(Source texts of formatted documents)
= Beginning of Section =

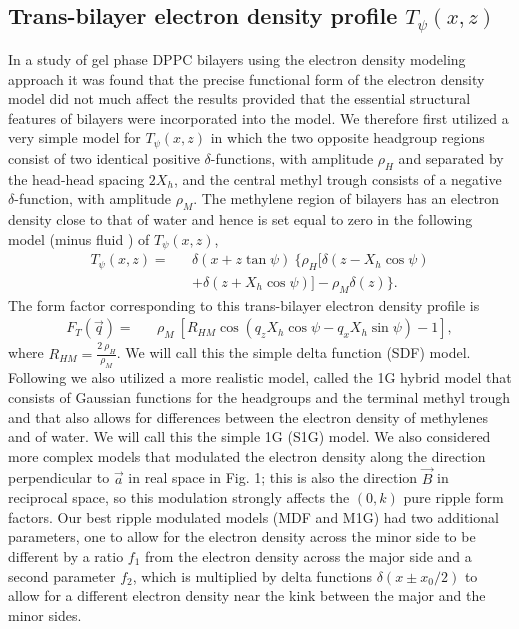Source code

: \subsection{Trans-bilayer electron density profile $T_{\psi}(x,z)$}

In a study of gel phase DPPC bilayers using the electron
density modeling approach \cite{WSN89} it was found
that the precise functional form of the electron density model did not
much affect the results provided that the essential structural
features of bilayers were incorporated into the model.
We therefore first utilized a very simple model for $T_{\psi}(x,z)$ in
which the two opposite headgroup regions consist of
two identical positive $\delta$-functions, with amplitude $\rho_H$ and separated
by the head-head spacing $2X_h$, and
the central methyl trough consists of a negative $\delta$-function, with amplitude
$\rho_M$.  The methylene region of bilayers has an electron density
close to that of water and hence is set equal to zero in the
following model (minus fluid \cite{WKMc73}) of $T_{\psi}(x,z)$,
\begin{eqnarray}
\label{transbi}
T_{\psi}(x,z) =&& \delta (x + z \tan \psi)\ \{ \rho_H 
	[\delta (z-X_h\cos \psi) \nonumber\\
&& +\delta (z+X_h \cos \psi)]-\rho_M \delta (z) \}.
\end{eqnarray}
The form factor corresponding to this trans-bilayer electron density profile is
\begin{eqnarray}
\label{form_trans}
F_T (\vec{q}) =&& \rho_M\ [R_{HM} \cos (q_z X_h \cos \psi - 
q_x X_h \sin \psi) -1],
\end{eqnarray}
where \(R_{HM} = \frac{2\ \rho_H}{ \rho_M}\).   We will call this the
simple delta function (SDF) model.
Following \cite{WSN89} we also utilized a more realistic model, called the 1G 
hybrid model that consists of Gaussian functions for the headgroups and
the terminal methyl trough and that also allows for differences between the electron
density of methylenes and of water.  We will call this the simple 1G (S1G) model.
We also considered more complex models that modulated the electron density
along the direction perpendicular to $\vec{a}$ in real space in Fig. 1; this is
also the direction $\vec{B}$ in reciprocal space, so this modulation strongly
affects the $(0,k)$ pure ripple form factors.  Our best ripple modulated 
models (MDF and M1G) had two additional parameters, one to allow for the 
electron density across the minor side to be different by a ratio $f_1$
from the electron density across the major side and a second parameter
$f_2$, which is multiplied by delta functions ${\delta}(x \pm x_0/2)$ to 
allow for a
different electron density near the kink between the major and the minor sides.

= End of Section =

[Assignment] Please repeat each line above exactly as it appears, but omit the pictures.

[Response to this exercise]
Source code

: \subsection{Trans-bilayer electron density profile $T_{\psi}(x,z)$}

In a study of gel phase DPPC bilayers using the electron
density modeling approach \cite{WSN89} it was found
that the precise functional form of the electron density model did not
much affect the results provided that the essential structural
features of bilayers were incorporated into the model.
We therefore first utilized a very simple model for $T_{\psi}(x,z)$ in
which the two opposite headgroup regions consist of
two identical positive $\delta$-functions, with amplitude $\rho_H$ and separated
by the head-head spacing $2X_h$, and
the central methyl trough consists of a negative $\delta$-function, with amplitude
$\rho_M$.  The methylene region of bilayers has an electron density
close to that of water and hence is set equal to zero in the
following model (minus fluid \cite{WKMc73}) of $T_{\psi}(x,z)$,
\begin{eqnarray}
\label{transbi}
T_{\psi}(x,z) =&& \delta (x + z \tan \psi)\ \{ \rho_H 
	[\delta (z-X_h\cos \psi) \nonumber\\
&& +\delta (z+X_h \cos \psi)]-\rho_M \delta (z) \}.
\end{eqnarray}
The form factor corresponding to this trans-bilayer electron density profile is
\begin{eqnarray}
\label{form_trans}
F_T (\vec{q}) =&& \rho_M\ [R_{HM} \cos (q_z X_h \cos \psi - 
q_x X_h \sin \psi) -1],
\end{eqnarray}
where \(R_{HM} = \frac{2\ \rho_H}{ \rho_M}\).   We will call this the
simple delta function (SDF) model.
Following \cite{WSN89} we also utilized a more realistic model, called the 1G 
hybrid model that consists of Gaussian functions for the headgroups and
the terminal methyl trough and that also allows for differences between the electron
density of methylenes and of water.  We will call this the simple 1G (S1G) model.
We also considered more complex models that modulated the electron density
along the direction perpendicular to $\vec{a}$ in real space in Fig. 1; this is
also the direction $\vec{B}$ in reciprocal space, so this modulation strongly
affects the $(0,k)$ pure ripple form factors.  Our best ripple modulated 
models (MDF and M1G) had two additional parameters, one to allow for the 
electron density across the minor side to be different by a ratio $f_1$
from the electron density across the major side and a second parameter
$f_2$, which is multiplied by delta functions ${\delta}(x \pm x_0/2)$ to 
allow for a
different electron density near the kink between the major and the minor sides.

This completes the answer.